START Source records

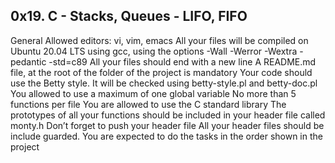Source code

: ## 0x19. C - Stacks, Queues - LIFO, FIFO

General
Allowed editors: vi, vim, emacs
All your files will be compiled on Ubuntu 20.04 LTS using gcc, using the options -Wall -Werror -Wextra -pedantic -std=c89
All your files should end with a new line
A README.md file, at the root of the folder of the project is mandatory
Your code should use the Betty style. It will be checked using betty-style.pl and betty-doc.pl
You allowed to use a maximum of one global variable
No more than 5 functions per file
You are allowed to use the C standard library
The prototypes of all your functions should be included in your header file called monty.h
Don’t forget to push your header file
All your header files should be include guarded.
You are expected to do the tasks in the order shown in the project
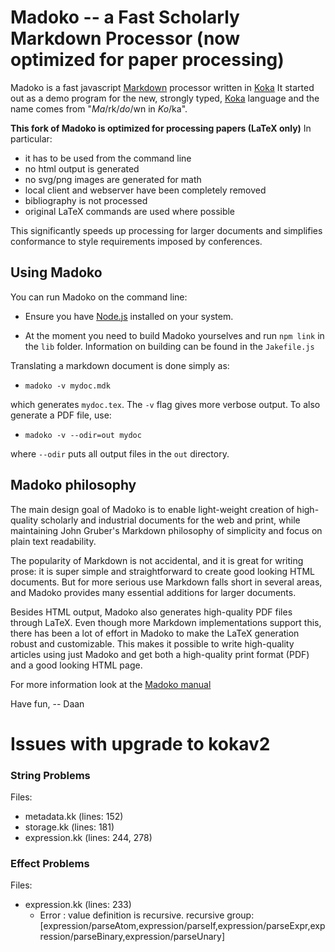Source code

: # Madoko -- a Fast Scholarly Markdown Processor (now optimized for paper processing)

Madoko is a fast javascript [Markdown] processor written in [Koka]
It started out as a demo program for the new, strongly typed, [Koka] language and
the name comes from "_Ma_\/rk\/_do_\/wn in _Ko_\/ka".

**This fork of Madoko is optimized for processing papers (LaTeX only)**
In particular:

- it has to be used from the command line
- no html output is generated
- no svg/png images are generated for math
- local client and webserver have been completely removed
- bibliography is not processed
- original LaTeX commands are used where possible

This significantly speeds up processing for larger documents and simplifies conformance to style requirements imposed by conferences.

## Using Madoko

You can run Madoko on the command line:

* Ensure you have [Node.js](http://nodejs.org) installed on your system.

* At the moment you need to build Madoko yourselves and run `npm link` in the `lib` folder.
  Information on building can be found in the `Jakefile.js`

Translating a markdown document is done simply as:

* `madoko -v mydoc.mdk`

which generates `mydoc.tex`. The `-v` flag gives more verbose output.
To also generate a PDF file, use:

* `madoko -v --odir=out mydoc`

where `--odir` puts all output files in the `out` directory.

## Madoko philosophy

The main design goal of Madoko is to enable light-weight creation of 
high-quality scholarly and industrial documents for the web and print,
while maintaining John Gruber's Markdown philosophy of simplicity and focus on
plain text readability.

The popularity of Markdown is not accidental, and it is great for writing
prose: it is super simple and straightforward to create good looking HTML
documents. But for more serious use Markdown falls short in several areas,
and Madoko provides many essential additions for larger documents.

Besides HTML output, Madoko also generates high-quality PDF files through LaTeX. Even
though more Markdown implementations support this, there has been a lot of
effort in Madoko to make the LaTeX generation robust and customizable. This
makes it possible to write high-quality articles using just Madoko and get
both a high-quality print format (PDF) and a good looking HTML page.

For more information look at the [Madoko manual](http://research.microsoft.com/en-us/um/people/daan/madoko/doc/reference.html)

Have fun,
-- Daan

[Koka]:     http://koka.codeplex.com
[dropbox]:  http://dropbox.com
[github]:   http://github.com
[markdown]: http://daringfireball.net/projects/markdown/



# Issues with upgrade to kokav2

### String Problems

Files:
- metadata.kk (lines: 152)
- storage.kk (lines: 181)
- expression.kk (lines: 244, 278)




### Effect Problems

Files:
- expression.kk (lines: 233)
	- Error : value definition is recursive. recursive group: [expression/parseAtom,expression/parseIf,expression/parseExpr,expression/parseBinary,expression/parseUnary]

END Source records

Task description -
The answer is each line from the entries above in which the word "functions" occurs.

Answer to this task -
No more than 5 functions per file
The prototypes of all your functions should be included in your header file called monty.h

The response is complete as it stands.